*** Exercise input

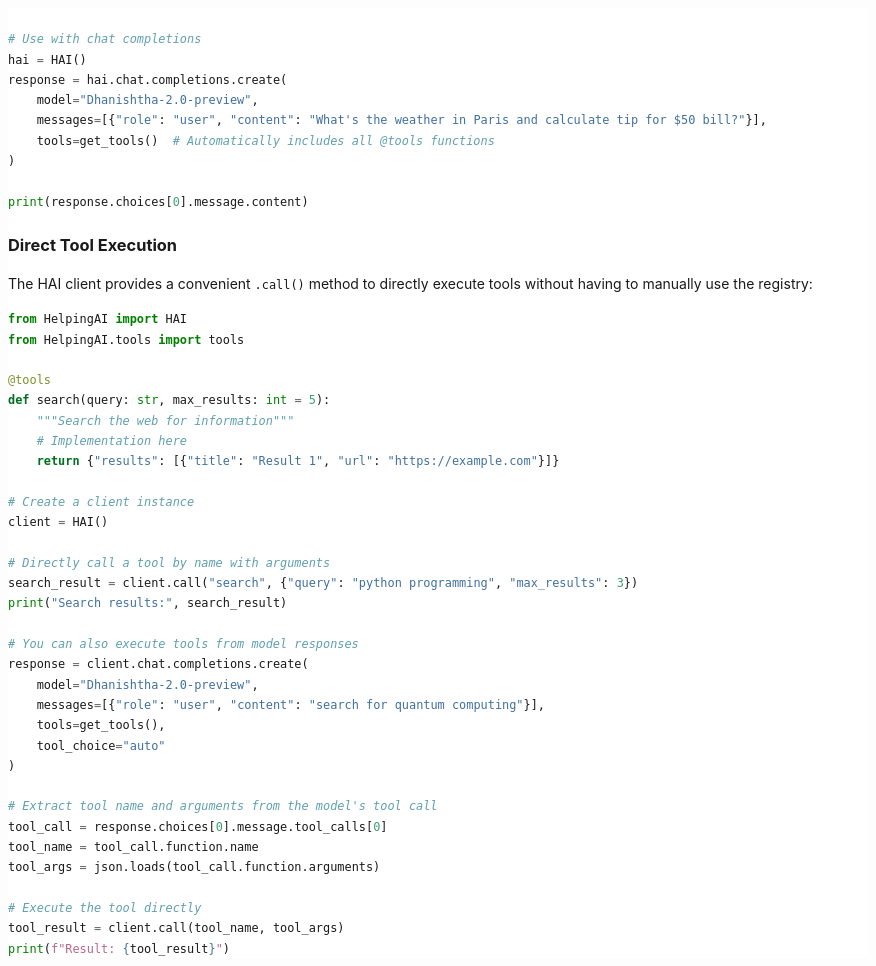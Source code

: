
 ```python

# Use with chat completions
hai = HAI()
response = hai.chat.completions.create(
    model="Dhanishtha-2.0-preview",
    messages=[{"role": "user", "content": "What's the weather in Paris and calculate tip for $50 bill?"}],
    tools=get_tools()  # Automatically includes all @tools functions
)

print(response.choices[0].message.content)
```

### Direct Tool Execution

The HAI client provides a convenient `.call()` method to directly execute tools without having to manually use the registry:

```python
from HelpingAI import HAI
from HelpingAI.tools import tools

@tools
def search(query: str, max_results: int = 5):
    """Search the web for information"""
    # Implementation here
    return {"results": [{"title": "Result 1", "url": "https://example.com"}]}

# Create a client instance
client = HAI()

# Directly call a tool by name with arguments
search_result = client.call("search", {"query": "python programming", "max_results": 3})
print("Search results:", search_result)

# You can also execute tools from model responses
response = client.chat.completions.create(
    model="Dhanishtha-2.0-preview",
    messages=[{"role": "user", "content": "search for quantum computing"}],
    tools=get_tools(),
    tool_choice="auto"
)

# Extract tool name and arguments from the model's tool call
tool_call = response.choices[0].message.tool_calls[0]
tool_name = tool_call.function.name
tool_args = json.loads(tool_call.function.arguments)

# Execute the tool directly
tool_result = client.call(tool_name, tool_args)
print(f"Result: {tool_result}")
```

******
*** Exercise input

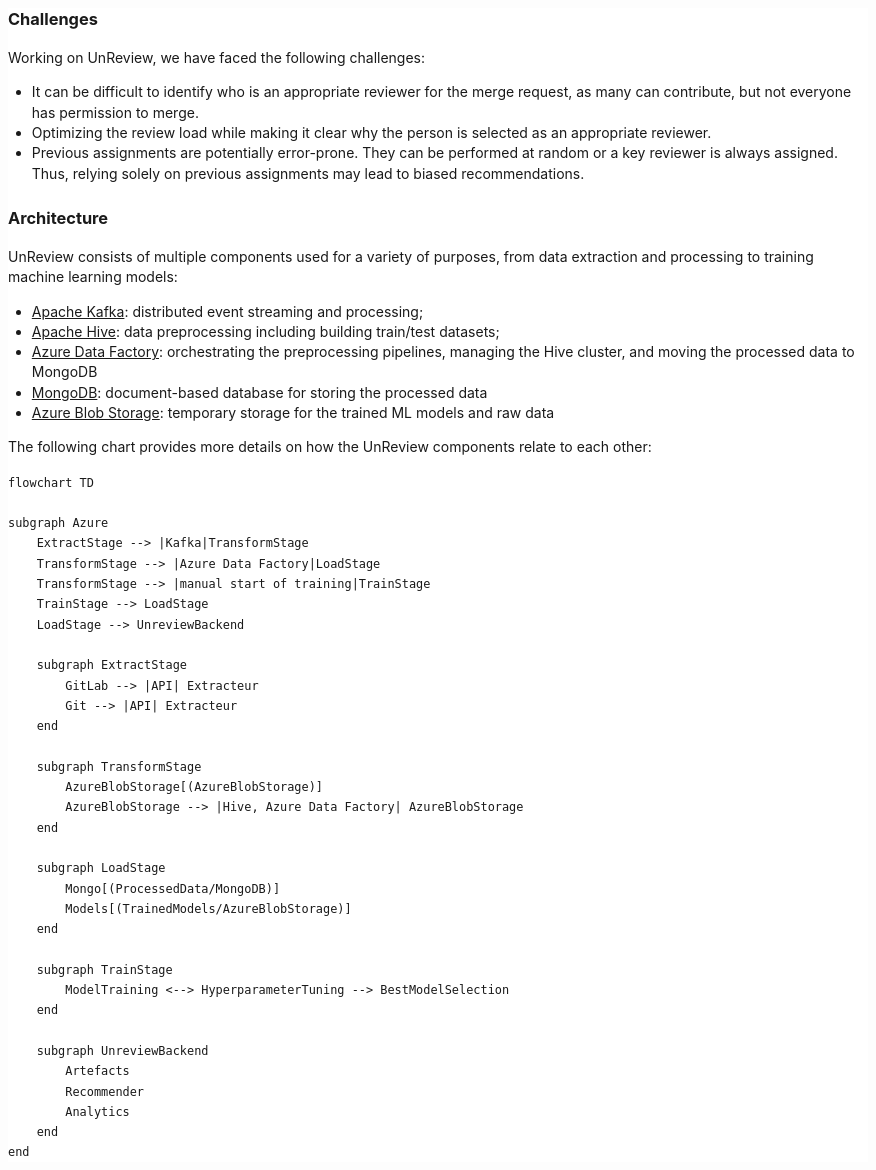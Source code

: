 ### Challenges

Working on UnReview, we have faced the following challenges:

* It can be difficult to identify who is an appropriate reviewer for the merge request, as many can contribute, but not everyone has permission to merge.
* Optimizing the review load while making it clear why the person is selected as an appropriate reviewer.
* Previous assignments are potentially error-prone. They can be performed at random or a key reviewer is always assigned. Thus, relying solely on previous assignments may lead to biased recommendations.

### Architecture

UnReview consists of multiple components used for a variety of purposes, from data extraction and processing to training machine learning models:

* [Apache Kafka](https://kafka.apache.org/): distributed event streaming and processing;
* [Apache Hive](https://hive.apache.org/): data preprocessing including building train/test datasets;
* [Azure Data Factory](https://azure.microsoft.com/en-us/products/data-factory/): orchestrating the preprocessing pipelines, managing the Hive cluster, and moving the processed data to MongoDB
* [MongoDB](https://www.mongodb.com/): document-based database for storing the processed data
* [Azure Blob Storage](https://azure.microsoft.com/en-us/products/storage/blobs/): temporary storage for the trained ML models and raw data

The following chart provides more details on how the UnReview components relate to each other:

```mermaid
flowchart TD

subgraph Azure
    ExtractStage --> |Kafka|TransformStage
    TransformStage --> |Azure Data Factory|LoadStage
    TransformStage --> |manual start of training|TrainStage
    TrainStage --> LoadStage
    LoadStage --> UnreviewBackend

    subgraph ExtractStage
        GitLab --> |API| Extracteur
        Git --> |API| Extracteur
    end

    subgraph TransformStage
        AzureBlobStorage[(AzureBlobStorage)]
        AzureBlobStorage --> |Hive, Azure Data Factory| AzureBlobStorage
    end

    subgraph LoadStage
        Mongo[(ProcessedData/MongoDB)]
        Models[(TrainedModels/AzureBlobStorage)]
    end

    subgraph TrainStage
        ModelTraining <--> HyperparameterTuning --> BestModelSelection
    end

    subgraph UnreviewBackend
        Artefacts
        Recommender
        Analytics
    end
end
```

******

(Problem description) Would you copy, unchanged, the stretch of the records above that begins at the line containing "Working on UnReview, we" and ends at the line containing "streaming and processing;", and only that?

(Task result)
Working on UnReview, we have faced the following challenges:

* It can be difficult to identify who is an appropriate reviewer for the merge request, as many can contribute, but not everyone has permission to merge.
* Optimizing the review load while making it clear why the person is selected as an appropriate reviewer.
* Previous assignments are potentially error-prone. They can be performed at random or a key reviewer is always assigned. Thus, relying solely on previous assignments may lead to biased recommendations.

### Architecture

UnReview consists of multiple components used for a variety of purposes, from data extraction and processing to training machine learning models:

* [Apache Kafka](https://kafka.apache.org/): distributed event streaming and processing;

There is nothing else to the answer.